* [Problem statement] Whenever a line contains the string "assets", copy it out of the entries.

*** Given data ***

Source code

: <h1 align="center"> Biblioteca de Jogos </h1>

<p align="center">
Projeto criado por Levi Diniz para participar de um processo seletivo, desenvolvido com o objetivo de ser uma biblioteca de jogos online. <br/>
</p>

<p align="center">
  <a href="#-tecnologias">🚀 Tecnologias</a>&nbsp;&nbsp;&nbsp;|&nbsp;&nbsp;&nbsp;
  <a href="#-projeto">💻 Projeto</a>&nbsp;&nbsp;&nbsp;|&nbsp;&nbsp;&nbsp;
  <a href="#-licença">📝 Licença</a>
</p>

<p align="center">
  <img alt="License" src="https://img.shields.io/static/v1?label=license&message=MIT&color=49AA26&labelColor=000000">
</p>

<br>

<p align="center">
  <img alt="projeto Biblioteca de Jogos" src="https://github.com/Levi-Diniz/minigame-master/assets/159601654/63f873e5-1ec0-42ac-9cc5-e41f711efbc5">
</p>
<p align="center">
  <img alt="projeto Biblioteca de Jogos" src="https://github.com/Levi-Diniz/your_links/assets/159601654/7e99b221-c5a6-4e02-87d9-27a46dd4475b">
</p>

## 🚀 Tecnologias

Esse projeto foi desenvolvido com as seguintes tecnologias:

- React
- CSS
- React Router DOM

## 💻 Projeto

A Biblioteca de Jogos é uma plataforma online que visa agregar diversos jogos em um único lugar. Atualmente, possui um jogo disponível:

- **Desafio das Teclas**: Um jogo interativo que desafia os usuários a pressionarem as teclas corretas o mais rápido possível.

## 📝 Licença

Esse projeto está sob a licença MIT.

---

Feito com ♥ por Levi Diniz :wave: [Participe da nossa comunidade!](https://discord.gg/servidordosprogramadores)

***

* [Solution to this task]
  <img alt="projeto Biblioteca de Jogos" src="https://github.com/Levi-Diniz/minigame-master/assets/159601654/63f873e5-1ec0-42ac-9cc5-e41f711efbc5">
  <img alt="projeto Biblioteca de Jogos" src="https://github.com/Levi-Diniz/your_links/assets/159601654/7e99b221-c5a6-4e02-87d9-27a46dd4475b">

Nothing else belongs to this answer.